1. The Ikwezi Municipality has done its residents an extreme disservice. It has mismanaged the administration and the finances of the municipality such that illegal appointments have been made, irregular and wasteful payments have been processed, contractors and consultants have been appointed and paid without due process, and has brought the municipality to a state of bankruptcy. The MEC threw the municipality a lifeline in July last year (albeit a poorly crafted attempt). The Municipality has done nothing to rectify its dysfunctionality. It is time for the Mayor to go. The people of Ikwezi cannot afford his obvious incompetence.
2. Every one of the recommendations contained in the MEC’s report must be acted upon, thoroughly and transparently. The MEC allowed 30 days from the date of presentation of his report for action to be taken. So, we too demand that action be taken within 30 days – by Friday 20 March 2015, in other words. By that date, inter alia:
The matter of the irregular appointment of the Municipal Manager, Mr Gutas, must be finalised;
- The irregular appointment of the unqualified Chief Financial Officer must be declared;
- Contracts with consultants and contractors that were concluded without following the Supply Chain Management policy must be terminated;
- Disciplinary action must be instituted for unauthorised payments by the Chief Financial Officer, including an advance payment of R1 million to a contractor;
- Civil action must be instituted to recoup, from the responsible municipal officials, the irregular payment of R23 257,64 as an acting allowance and R20 000 bonus to the MM’s Personal Assistant, the irregular payment of R46 145,88 as an acting allowance to the Performance Management Unit, and the irregular payment of R670 729,51 as an acting allowance paid to the illegally-appointed Legal Advisor be recouped;
- A detailed plan to address the adverse findings of the report must be compiled, made public via a council meeting, and submitted to the MEC.

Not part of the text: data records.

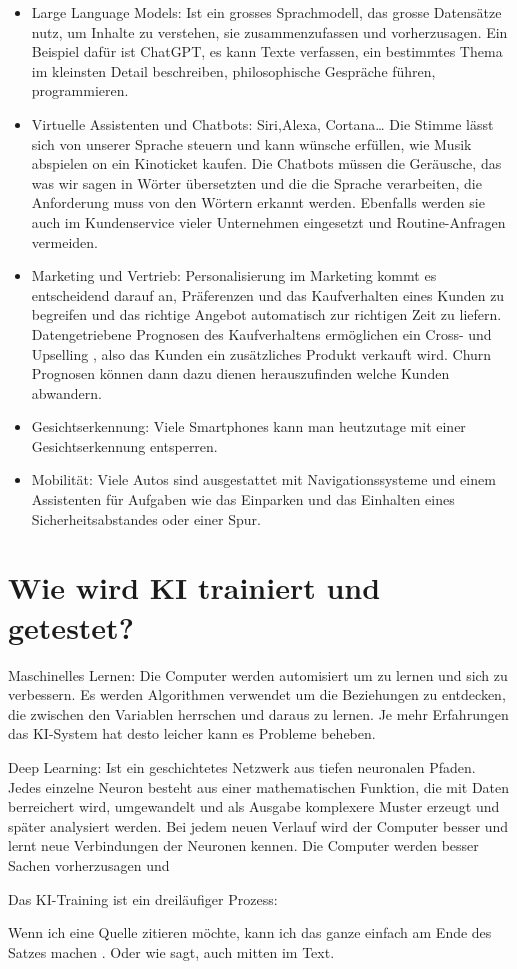 \documentclass{report}
\begin{document}
\begin{itemize}
    \item Large Language Models: Ist ein grosses Sprachmodell, das grosse Datensätze nutz, um Inhalte zu verstehen, sie zusammenzufassen und vorherzusagen. Ein Beispiel dafür ist ChatGPT, es kann Texte verfassen, ein bestimmtes Thema im kleinsten Detail beschreiben, philosophische Gespräche führen, programmieren.
    \item Virtuelle Assistenten und Chatbots: Siri,Alexa, Cortana… Die Stimme lässt sich von unserer Sprache steuern und kann wünsche erfüllen, wie Musik abspielen on ein Kinoticket kaufen. Die Chatbots müssen die Geräusche, das was wir sagen in Wörter übersetzten und die die Sprache verarbeiten, die Anforderung muss von den Wörtern erkannt werden. Ebenfalls werden sie auch im Kundenservice vieler Unternehmen eingesetzt und Routine-Anfragen vermeiden.
    \item Marketing und Vertrieb: Personalisierung im Marketing kommt es entscheidend darauf an, Präferenzen und das Kaufverhalten eines Kunden zu begreifen und das richtige Angebot automatisch zur richtigen Zeit zu liefern. Datengetriebene Prognosen des Kaufverhaltens ermöglichen ein Cross- und Upselling , also das  Kunden ein zusätzliches Produkt verkauft wird. Churn Prognosen können dann dazu dienen herauszufinden welche Kunden abwandern.
    \item Gesichtserkennung: Viele Smartphones kann man heutzutage mit einer Gesichtserkennung entsperren.
    \item Mobilität: Viele Autos sind ausgestattet mit Navigationssysteme und einem Assistenten für Aufgaben wie das Einparken und das Einhalten eines Sicherheitsabstandes oder einer Spur.
    
\end{itemize}





\section{Wie wird KI trainiert und getestet?}

Maschinelles Lernen:
Die Computer werden automisiert um zu lernen und sich zu verbessern. Es werden Algorithmen verwendet um die Beziehungen zu entdecken, die zwischen den Variablen herrschen und daraus zu lernen. Je mehr Erfahrungen das KI-System hat desto leicher kann es Probleme beheben.

Deep Learning:
Ist ein geschichtetes Netzwerk aus tiefen neuronalen Pfaden. Jedes einzelne Neuron besteht aus einer mathematischen Funktion, die mit Daten berreichert wird, umgewandelt und als Ausgabe komplexere Muster erzeugt und später  analysiert werden.
Bei jedem neuen Verlauf wird der Computer besser und lernt neue Verbindungen der Neuronen kennen. Die Computer werden besser Sachen vorherzusagen und   
 
Das KI-Training ist ein dreiläufiger Prozess:

 

Wenn ich eine Quelle zitieren möchte, kann ich das ganze einfach am Ende des Satzes machen \citep{example}. Oder wie \citet{example} sagt, auch mitten im Text.

\printbibliography
\end{document}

3. The South African Constitution demands that “the national government and provincial governments… must support and strengthen the capacity of municipalities to manage their own affairs, to exercise their powers and to perform their functions”. The MEC is obviously fully aware that his ANC cadre-colleagues are running the Ikwezi Municipality into the ground; he has already acted in terms of section 139(5) of the Municipal Systems Act. MEC Xasa has commissioned an enquiry (referred to above), and has assigned an acting Municipal Manager to the council. Clearly, the minimal intervention has not resulted in a true strengthening of the capacity of the municipality. The MEC has a constitutional obligation to monitor progress, and demand action. He has reneged on his obligations. But Mr Xasa must become actively involved in the fortunes of Ikwezi Municipality and its long-suffering residents.
4. Local government elections will be held next year. The need for change is clear. We will campaign vigorously for the people of Ikwezi to vote DA, in order to secure a government that can make their municipality work for them.
We demand action to protect Ikwezi residents from self-serving politicians and officials who have robbed Ikwezi ratepayers of the service delivery they deserve. Most importantly, we demand action from the provincial- and national government make Ikwezi work as per the prescripts of the Municipal Systems and Structures Act, as well as those of the Municipal Finance Management Act.